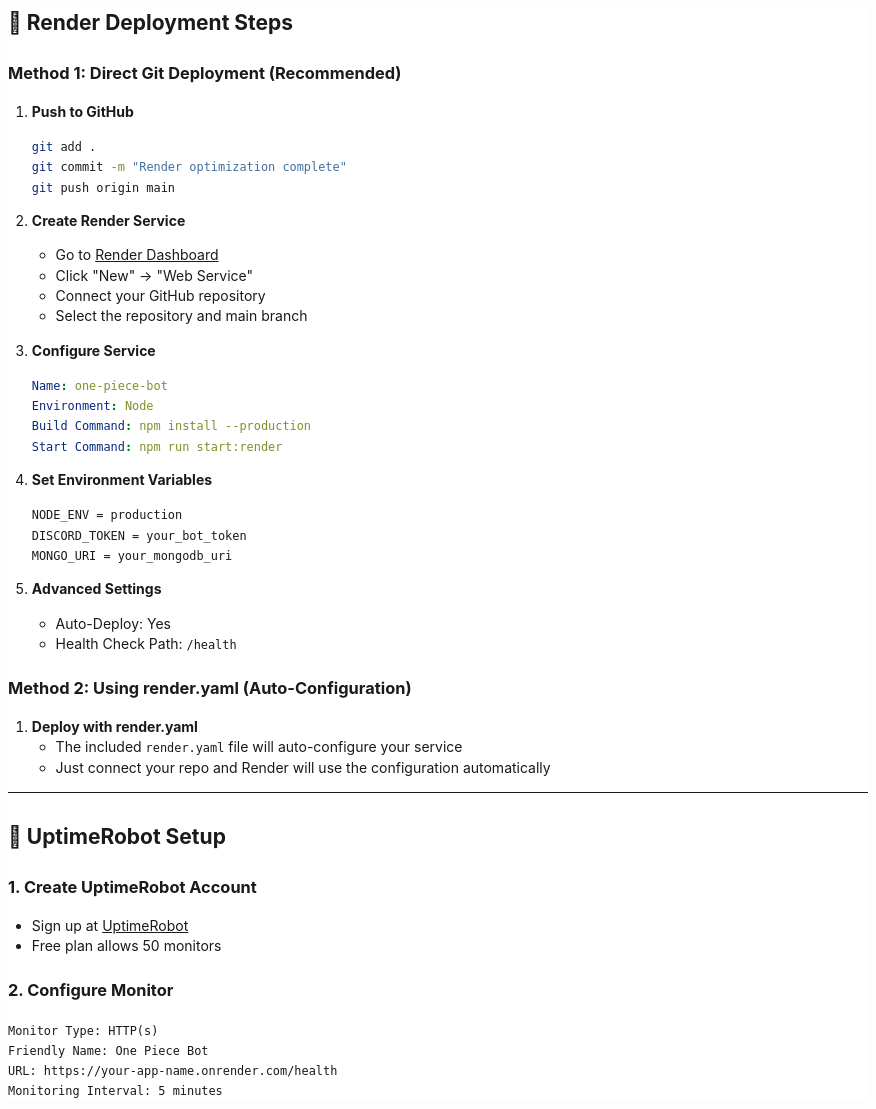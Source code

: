 ## 🚀 Render Deployment Steps

### **Method 1: Direct Git Deployment (Recommended)**

1. **Push to GitHub**
   ```bash
   git add .
   git commit -m "Render optimization complete"
   git push origin main
   ```

2. **Create Render Service**
   - Go to [Render Dashboard](https://dashboard.render.com)
   - Click "New" → "Web Service"
   - Connect your GitHub repository
   - Select the repository and main branch

3. **Configure Service**
   ```yaml
   Name: one-piece-bot
   Environment: Node
   Build Command: npm install --production
   Start Command: npm run start:render
   ```

4. **Set Environment Variables**
   ```
   NODE_ENV = production
   DISCORD_TOKEN = your_bot_token
   MONGO_URI = your_mongodb_uri
   ```

5. **Advanced Settings**
   - Auto-Deploy: Yes
   - Health Check Path: `/health`

### **Method 2: Using render.yaml (Auto-Configuration)**

1. **Deploy with render.yaml**
   - The included `render.yaml` file will auto-configure your service
   - Just connect your repo and Render will use the configuration automatically

---

## 🔄 UptimeRobot Setup

### **1. Create UptimeRobot Account**
- Sign up at [UptimeRobot](https://uptimerobot.com)
- Free plan allows 50 monitors

### **2. Configure Monitor**
```
Monitor Type: HTTP(s)
Friendly Name: One Piece Bot
URL: https://your-app-name.onrender.com/health
Monitoring Interval: 5 minutes
```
^^^^^^^^
== Problem to solve ==
Look through the records and copy every line that has the word "GitHub".

== Exercise response ==
1. **Push to GitHub**
   - Connect your GitHub repository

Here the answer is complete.